Quantox is being conducted under the National Institute of Advanced Analytical Science and Technology (INCTAA), a virtual institution that brings together the PF and researchers from Unicamp and the University of Brasília (UnB), among others.
The PF’s first Quantox screening, which solely focused on cocaine, was done in 2010. The investigation was carried out using samples collected from six sewage treatment plants in the Federal District during March 16-17 and June 1-2 of that year.
In the August samples, analysts identified traces of benzoylecgonine, a compound that’s formed when the body metabolizes cocaine before it’s excreted through drug users’ urine. Quantox also located areas where the drug is being refined, as the washing of the cocaine-making equipment and the discarding of leftovers leave cocaine residue in the sewer.
At the time, Quantox estimated an annual consumption of two tons of cocaine in the Federal District. The satellite city of Samambaia, which accounted for 35% of the samples analyzed, registered the highest levels of cocaine consumption, estimated to be 512 kilograms a year.

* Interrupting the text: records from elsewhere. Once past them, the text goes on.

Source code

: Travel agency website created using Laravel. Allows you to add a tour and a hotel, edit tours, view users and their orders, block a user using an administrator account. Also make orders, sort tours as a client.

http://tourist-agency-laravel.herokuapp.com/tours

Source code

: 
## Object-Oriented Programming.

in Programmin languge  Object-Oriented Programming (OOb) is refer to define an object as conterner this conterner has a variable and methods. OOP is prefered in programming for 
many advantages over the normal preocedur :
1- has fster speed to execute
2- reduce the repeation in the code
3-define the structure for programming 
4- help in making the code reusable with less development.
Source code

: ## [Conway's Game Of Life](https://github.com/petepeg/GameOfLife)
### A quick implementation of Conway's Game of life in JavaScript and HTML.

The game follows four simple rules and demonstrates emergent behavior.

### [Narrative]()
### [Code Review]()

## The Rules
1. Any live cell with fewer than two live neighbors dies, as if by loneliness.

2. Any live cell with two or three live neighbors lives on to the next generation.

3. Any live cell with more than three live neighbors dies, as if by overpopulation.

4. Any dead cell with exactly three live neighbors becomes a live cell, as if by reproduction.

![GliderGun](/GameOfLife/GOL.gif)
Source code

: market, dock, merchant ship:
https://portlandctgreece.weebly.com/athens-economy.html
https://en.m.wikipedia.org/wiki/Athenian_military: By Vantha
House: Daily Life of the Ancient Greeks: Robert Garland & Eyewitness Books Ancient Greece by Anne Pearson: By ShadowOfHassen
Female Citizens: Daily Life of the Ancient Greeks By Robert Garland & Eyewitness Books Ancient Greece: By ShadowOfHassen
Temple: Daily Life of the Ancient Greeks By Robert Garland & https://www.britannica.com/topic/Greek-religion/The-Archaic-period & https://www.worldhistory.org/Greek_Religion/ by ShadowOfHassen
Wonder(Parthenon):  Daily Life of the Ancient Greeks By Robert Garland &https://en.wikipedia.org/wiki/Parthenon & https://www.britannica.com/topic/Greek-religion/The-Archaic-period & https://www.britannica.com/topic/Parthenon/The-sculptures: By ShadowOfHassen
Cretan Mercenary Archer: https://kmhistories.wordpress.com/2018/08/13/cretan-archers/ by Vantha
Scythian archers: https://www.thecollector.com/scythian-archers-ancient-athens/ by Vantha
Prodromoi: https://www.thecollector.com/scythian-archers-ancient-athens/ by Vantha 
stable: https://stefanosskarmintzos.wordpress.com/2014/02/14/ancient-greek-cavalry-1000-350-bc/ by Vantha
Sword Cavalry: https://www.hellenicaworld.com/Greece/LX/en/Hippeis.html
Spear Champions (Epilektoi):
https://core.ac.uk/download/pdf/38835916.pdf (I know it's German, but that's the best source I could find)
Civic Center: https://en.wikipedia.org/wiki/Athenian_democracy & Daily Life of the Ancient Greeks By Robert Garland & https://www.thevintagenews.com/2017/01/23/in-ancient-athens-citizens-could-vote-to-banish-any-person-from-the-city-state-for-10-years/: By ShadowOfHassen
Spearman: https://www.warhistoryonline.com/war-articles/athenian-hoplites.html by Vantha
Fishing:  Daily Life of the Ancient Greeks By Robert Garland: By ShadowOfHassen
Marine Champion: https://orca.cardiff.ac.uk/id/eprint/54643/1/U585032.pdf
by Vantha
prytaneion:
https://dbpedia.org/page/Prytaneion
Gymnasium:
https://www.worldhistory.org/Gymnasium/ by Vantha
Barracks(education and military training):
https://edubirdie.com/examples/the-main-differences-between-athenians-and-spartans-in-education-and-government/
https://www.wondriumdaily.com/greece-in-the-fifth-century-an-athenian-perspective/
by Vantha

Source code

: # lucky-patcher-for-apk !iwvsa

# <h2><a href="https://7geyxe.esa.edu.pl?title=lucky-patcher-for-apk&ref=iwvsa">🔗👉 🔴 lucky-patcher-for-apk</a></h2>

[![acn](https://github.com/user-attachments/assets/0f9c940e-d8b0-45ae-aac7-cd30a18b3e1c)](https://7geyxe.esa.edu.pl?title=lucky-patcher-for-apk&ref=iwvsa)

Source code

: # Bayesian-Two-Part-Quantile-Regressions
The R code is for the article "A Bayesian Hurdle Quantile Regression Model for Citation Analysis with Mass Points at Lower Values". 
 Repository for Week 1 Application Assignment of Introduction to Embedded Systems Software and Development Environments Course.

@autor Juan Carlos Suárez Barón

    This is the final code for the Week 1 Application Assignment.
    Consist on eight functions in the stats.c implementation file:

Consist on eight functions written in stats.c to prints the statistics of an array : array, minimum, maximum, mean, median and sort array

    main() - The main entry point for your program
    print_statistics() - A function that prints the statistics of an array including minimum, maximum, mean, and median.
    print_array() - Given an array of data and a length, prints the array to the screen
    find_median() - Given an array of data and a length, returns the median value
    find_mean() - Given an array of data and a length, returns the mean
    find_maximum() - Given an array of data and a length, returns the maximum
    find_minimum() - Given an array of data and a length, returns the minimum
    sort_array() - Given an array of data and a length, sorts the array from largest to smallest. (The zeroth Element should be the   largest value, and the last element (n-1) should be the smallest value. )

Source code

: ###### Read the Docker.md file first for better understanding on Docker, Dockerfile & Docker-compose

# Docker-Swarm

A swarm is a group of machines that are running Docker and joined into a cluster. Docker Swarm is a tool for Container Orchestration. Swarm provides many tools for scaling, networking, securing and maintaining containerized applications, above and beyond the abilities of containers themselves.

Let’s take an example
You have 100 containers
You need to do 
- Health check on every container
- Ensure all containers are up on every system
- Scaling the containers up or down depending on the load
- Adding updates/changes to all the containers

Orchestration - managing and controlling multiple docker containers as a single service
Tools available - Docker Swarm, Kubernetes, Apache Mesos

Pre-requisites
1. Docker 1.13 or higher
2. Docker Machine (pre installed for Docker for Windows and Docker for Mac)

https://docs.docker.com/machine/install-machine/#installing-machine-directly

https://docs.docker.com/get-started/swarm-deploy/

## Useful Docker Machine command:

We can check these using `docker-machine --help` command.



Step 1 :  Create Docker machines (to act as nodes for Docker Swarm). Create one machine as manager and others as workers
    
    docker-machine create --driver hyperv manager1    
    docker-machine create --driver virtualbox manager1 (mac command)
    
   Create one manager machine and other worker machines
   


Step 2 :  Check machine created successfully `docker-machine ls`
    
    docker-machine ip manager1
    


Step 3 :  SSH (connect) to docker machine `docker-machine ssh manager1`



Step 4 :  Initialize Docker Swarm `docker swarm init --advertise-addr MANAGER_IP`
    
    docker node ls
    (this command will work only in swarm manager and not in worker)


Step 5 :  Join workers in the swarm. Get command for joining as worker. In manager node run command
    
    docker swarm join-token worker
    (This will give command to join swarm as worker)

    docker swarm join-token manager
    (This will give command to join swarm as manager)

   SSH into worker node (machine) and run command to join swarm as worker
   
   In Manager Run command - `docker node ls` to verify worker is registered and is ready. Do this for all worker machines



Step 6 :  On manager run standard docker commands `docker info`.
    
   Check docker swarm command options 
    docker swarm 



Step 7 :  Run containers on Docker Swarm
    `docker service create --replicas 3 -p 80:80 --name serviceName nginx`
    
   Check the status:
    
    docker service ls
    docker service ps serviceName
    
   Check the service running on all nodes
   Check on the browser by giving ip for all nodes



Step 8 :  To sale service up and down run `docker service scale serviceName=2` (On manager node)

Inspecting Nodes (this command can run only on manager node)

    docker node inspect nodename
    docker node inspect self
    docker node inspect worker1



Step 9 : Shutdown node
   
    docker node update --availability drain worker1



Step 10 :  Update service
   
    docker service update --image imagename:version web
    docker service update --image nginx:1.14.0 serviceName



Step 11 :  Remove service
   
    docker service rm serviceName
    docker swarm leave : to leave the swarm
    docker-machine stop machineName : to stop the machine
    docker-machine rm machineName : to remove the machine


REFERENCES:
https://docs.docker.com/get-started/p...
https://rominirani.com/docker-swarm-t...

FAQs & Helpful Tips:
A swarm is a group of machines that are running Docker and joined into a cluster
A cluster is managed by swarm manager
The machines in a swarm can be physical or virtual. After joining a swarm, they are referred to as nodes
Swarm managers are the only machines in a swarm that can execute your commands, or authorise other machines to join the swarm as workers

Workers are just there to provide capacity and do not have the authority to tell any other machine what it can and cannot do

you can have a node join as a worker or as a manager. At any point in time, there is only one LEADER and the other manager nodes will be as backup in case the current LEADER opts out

The Quantox data allow the PF to trace their counter-narcotics strategies and determine whether the number of seizures is sufficient.
Since 2010, this experiment has been systematically conducted in Brasília, said Fernando Sodré, an adjunct UnB professor and researcher with INCTAA.
In October 2012, in a round of experiments with a larger number of samples, scientists tried to determine variation in drug use during different days of the week.
The research turned into a Master’s thesis by chemist Rafael Feitosa, with Sodré serving as his adviser. Comparing data from 2010 and 2012, there wasn’t much variation, according to Sodré. However, the weekly results showed consumption doubled during weekends.
“It was something that everyone imagined, but we were able to confirm Quantox’s level of accuracy when this data was scientifically proven,” Sodré said.
He added Quantox’s major benefit is its ability to provide real-time data to the PF.
“Other types of research intro drug use, such as interviews, statistics and data comparisons, can take months or even years,” Sodré said. “The entire dynamic of the drug supply may have changed by then.”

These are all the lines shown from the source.